How do we market our products in the airgun industry? Is there more we can be doing, and what can we learn from other industries? Nick Robbins finds out
There’s legalese, management speak and the unique brand of cliché spouted by football managers, but often the most offensive language that I encounter is from the world of marketing. A phrase that makes me break out into a cold sweat is ‘key demographic’, possibly as its usage seems to increase an inordinate amount in the run-up to general elections. The memory of William Hague wearing a baseball cap on a log flume in an attempt to capture the youth vote – who his marketing team had decided were his key demographic – is indelibly etched onto the very fabric of my being.
Yet working on magazines also puts me square in the firing line of a large quantity of marketing spiel, in the form of press releases. I was recently forwarded the internal marketing materials of a major musical instrument manufacturer and was staggered at how detailed the picture of their ‘key demographic’ was. Not only were they interested in what music their ideal customer would listen to, but they also predicted where ‘Customer XX’ and ‘Customer XY’ would buy their clothes and what beer they would most likely be seen drinking. This was no rough age bracket and income band-type affair, it was an illustration of the modern consumer: from their jauntily angled hat (bought second-hand apparently) right down to their shoelaces (brightly coloured to signify their individuality, obviously).
These assumptions, made on the back of extensive market research and statistical analysis, no doubt, will form the core of the company’s advertising strategy and dictate the direction of their marketing advances. It’s not even important that these people make up the core of their sales – just that the public believes that these manufactured personas are the ‘key demographic’. It reflects the belief that the product’s image is as important as the product’s quality. As this company was competing in a particularly crowded section of the market, it had invested significant resource into its marketing department and placed a large importance on the non-pecuniary factors that influence a consumer’s buying decisions when faced with similar quality products at a similar price point.
One aspect that the marketing materials highlight is choosing endorsees. Getting the right people seen with your products is a powerful marketing tool. It happens in Airgun Shooter – adverts are littered with references to world and European champions shooting a certain type of pellet or using a certain airgun. But I haven’t yet seen a signature airgun. Would the market respond to a signature air rifle from Mat Manning, Ian Barnett or Nigel Allen? Certainly their respective books and magazines draw in plenty of readers, so if a given airgun company believed that their ideal customer was an Airgun Shooter or an Airgun Fieldcraft: A lifetime of hunting advice reader – and surely many of them do – why should they not think about marketing their next air rifle as a signature model?

PERFECT PITCH: Are your marketing materials targeting the right kind of customer?
Since I started working on Airgun Shooter over three years ago, the quest to define our ‘key demographic’ has continued unabated. The analytical tools and availability of data have increased in quality and quantity in this time – in no small part thanks to the growing move towards the digital medium for magazines. I wonder if any companies in the airgun sector have pored over the available data in as much detail as the MI company I talked about earlier had.

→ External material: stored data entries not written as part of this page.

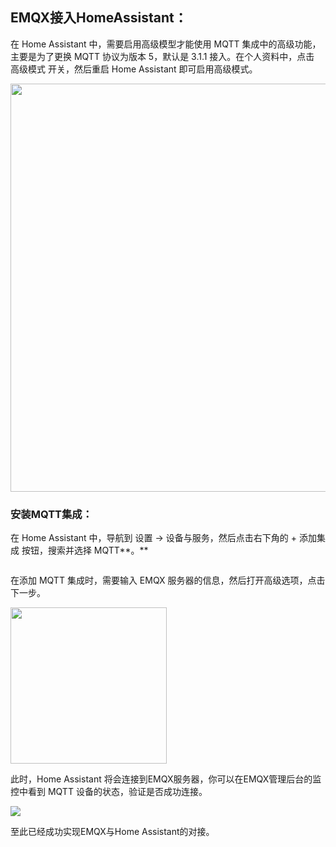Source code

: ﻿## **EMQX接入HomeAssistant：**

在 Home Assistant 中，需要启用高级模型才能使用 MQTT 集成中的高级功能，主要是为了更换 MQTT 协议为版本 5，默认是 3.1.1 接入。在个人资料中，点击 高级模式 开关，然后重启 Home Assistant 即可启用高级模式。

<img title="" src="file:///G:/C-Projects/STM32Project/智能室内气体检测系统/Doc/img/EMQX_HA001.png" alt="" width="653" data-align="center"> 

### **安装MQTT集成：**

在 Home Assistant 中，导航到 设置 -> 设备与服务，然后点击右下角的 + 添加集成 按钮，搜索并选择 MQTT**。**

<img src="file:///G:/C-Projects/STM32Project/智能室内气体检测系统/Doc/img/EMQX_HA002.png" title="" alt="" data-align="center">

在添加 MQTT 集成时，需要输入 EMQX 服务器的信息，然后打开高级选项，点击下一步。

<img title="" src="file:///G:/C-Projects/STM32Project/智能室内气体检测系统/Doc/img/EMQX_HA003.png" alt="" width="250" data-align="center">

此时，Home Assistant 将会连接到EMQX服务器，你可以在EMQX管理后台的监控中看到 MQTT 设备的状态，验证是否成功连接。

![](G:\C-Projects\STM32Project\智能室内气体检测系统\Doc\img\EMQX_HA004.png)

至此已经成功实现EMQX与Home Assistant的对接。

Who is the typical airgun buyer? Who is the typical air rifle, air pistol, .177, .22, break barrel, PCP, gas-ram, CO2, synthetic-stocked, wood-stocked, carbine buyer? I doubt too many firms in the airgun industry have the resources or inclination to launch into such a full-scale marketing exercise, but a little knowledge can go a long way.

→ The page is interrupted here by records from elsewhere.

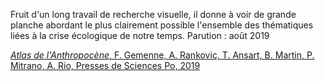 Fruit d'un long travail de recherche visuelle, il donne à voir de grande planche abordant le plus clairement possible l'ensemble des thématiques liées à la crise écologique de notre temps.
Parution : août 2019

[*Atlas de l'Anthropocène*, F. Gemenne, A. Rankovic, T. Ansart, B. Martin, P. Mitrano, A. Rio, Presses de Sciences Po, 2019](http://www.pressesdesciencespo.fr/fr/livre/?GCOI=27246100070300)
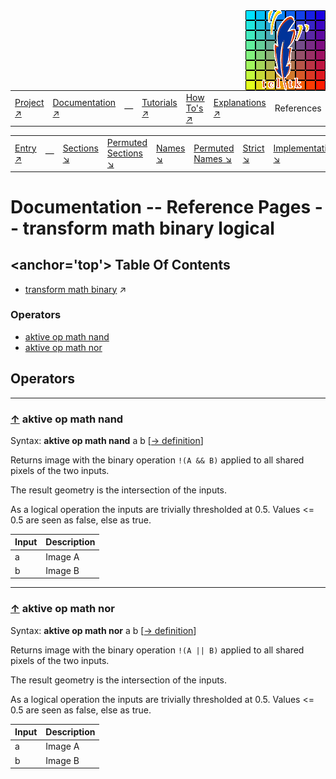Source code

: <img src='../assets/aktive-logo-128.png' style='float:right;'>

||||||||
|---|---|---|---|---|---|---|
|[Project ↗](../../README.md)|[Documentation ↗](../index.md)|&mdash;|[Tutorials ↗](../tutorials.md)|[How To's ↗](../howtos.md)|[Explanations ↗](../explanations.md)|References|

|||||||||
|---|---|---|---|---|---|---|---|
|[Entry ↗](index.md)|&mdash;|[Sections ↘](bysection.md)|[Permuted Sections ↘](bypsection.md)|[Names ↘](byname.md)|[Permuted Names ↘](bypname.md)|[Strict ↘](strict.md)|[Implementations ↘](bylang.md)|

# Documentation -- Reference Pages -- transform math binary logical

## <anchor='top'> Table Of Contents

  - [transform math binary](transform_math_binary.md) ↗


### Operators

 - [aktive op math nand](#op_math_nand)
 - [aktive op math nor](#op_math_nor)

## Operators

---
### [↑](#top) <a name='op_math_nand'></a> aktive op math nand

Syntax: __aktive op math nand__ a b [[→ definition](../../../../file?ci=trunk&ln=46&name=etc/transformer/math/binary.tcl)]

Returns image with the binary operation `!(A && B)` applied to all shared pixels of the two inputs.

The result geometry is the intersection of the inputs.

As a logical operation the inputs are trivially thresholded at 0.5. Values <= 0.5 are seen as false, else as true.

|Input|Description|
|:---|:---|
|a|Image A|
|b|Image B|

---
### [↑](#top) <a name='op_math_nor'></a> aktive op math nor

Syntax: __aktive op math nor__ a b [[→ definition](../../../../file?ci=trunk&ln=46&name=etc/transformer/math/binary.tcl)]

Returns image with the binary operation `!(A || B)` applied to all shared pixels of the two inputs.

The result geometry is the intersection of the inputs.

As a logical operation the inputs are trivially thresholded at 0.5. Values <= 0.5 are seen as false, else as true.

|Input|Description|
|:---|:---|
|a|Image A|
|b|Image B|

What is in the name of a new product? Two pages of semantic discussion, discourse analysis and corpus research went into it in the example I read. Then what about the language you use in the your press release, in your adverts, in your sales spiel at game fairs or when you’re visiting stockists? Interestingly, the marketing materials will make their way to stockists in an edited form, making sure that the company’s message retains consistency from manufacturer to distributor to stockist.
The England cricket team came in for some stick recently when their 82-page Ashes cookbook was leaked to the press. The (Australian) press jumped on the story and mocked the micromanagement of the tour, and how every last detail needed to be perfect. Yet the theory was sound – the management felt that anything that could be controlled needed to be, and that diet was something that they could ensure was, in their opinion, correct. It was all geared towards achieving victory in the Ashes (ask me again in time for next month’s column how well that is going). So why should a product launch not be micro-managed in the same way? If you can control who the public sees holding your rifle (at least in the first instance), influence the language used in advertising and during sales pitches to describe it, and control the whole image around it – why wouldn’t you?
One part of the MI company’s advertising strategy was to place adverts in lifestyle publications that supported the image of their ideal customer. It’s an interesting idea, but does the airgun industry have enough data about its customers to draw any concrete conclusions – or are we taking pot-shots at 70 yards in a stiff breeze when it comes to marketing our products to airgunners?